■ EXTRACTED DATA
*** Begin section ***

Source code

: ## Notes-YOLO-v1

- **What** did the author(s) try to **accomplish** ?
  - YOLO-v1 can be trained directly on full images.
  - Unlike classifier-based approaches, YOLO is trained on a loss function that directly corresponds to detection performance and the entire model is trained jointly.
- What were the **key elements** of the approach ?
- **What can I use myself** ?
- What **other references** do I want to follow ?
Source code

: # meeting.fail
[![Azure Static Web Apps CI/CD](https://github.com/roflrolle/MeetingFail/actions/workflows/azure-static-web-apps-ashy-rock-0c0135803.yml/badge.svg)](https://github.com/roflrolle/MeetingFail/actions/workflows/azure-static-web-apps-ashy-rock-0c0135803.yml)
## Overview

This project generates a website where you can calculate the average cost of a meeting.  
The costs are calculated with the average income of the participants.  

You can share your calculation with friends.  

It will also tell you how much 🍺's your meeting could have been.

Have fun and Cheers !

*** End section ***
*** Begin section ***

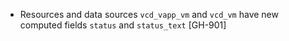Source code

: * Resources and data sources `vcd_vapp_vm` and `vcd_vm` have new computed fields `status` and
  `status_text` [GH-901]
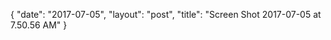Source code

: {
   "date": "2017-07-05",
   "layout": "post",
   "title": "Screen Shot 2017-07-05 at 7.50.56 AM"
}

*** End section ***
*** Begin section ***

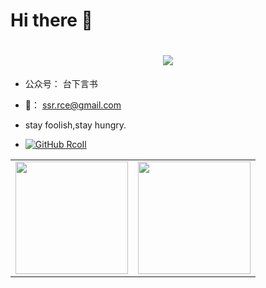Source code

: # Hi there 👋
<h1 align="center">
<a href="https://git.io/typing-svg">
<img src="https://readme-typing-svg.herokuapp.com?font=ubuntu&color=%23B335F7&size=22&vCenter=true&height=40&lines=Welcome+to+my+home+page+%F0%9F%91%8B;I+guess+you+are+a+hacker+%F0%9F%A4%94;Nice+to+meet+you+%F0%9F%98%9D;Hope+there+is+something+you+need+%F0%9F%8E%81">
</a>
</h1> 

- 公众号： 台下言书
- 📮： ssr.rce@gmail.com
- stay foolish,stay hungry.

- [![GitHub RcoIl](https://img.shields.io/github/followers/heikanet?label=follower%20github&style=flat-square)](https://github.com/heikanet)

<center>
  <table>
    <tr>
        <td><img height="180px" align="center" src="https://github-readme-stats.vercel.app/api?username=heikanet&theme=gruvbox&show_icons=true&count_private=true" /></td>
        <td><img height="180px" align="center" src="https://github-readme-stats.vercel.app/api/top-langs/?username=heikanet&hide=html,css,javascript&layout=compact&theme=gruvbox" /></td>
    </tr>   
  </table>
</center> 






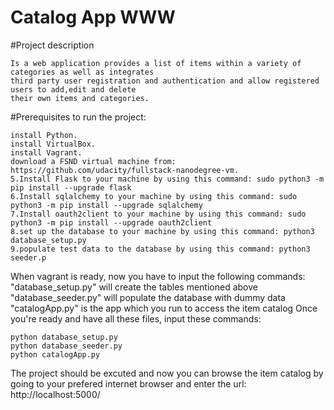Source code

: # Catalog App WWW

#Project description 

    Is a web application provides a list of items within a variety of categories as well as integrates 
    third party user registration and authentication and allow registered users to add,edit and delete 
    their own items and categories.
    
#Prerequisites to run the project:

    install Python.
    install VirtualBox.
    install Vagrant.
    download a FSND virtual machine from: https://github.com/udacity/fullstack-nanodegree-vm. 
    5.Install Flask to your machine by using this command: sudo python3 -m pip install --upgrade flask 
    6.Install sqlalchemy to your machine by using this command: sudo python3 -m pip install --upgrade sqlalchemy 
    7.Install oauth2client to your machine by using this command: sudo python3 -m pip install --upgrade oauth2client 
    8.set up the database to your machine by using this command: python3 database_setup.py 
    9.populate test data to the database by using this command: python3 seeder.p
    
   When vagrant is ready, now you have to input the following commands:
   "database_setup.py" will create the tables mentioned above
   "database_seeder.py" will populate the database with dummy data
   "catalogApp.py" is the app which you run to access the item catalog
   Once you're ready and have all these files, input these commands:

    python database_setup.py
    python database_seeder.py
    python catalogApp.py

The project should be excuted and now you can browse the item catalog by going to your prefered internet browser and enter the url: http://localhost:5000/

*** End section ***

■ WHAT THE TASK ASKS
Search the listing for "true" and copy each line holding it.

■ SOLUTION TO THE EXERCISE
<img src="https://readme-typing-svg.herokuapp.com?font=ubuntu&color=%23B335F7&size=22&vCenter=true&height=40&lines=Welcome+to+my+home+page+%F0%9F%91%8B;I+guess+you+are+a+hacker+%F0%9F%A4%94;Nice+to+meet+you+%F0%9F%98%9D;Hope+there+is+something+you+need+%F0%9F%8E%81">
        <td><img height="180px" align="center" src="https://github-readme-stats.vercel.app/api?username=heikanet&theme=gruvbox&show_icons=true&count_private=true" /></td>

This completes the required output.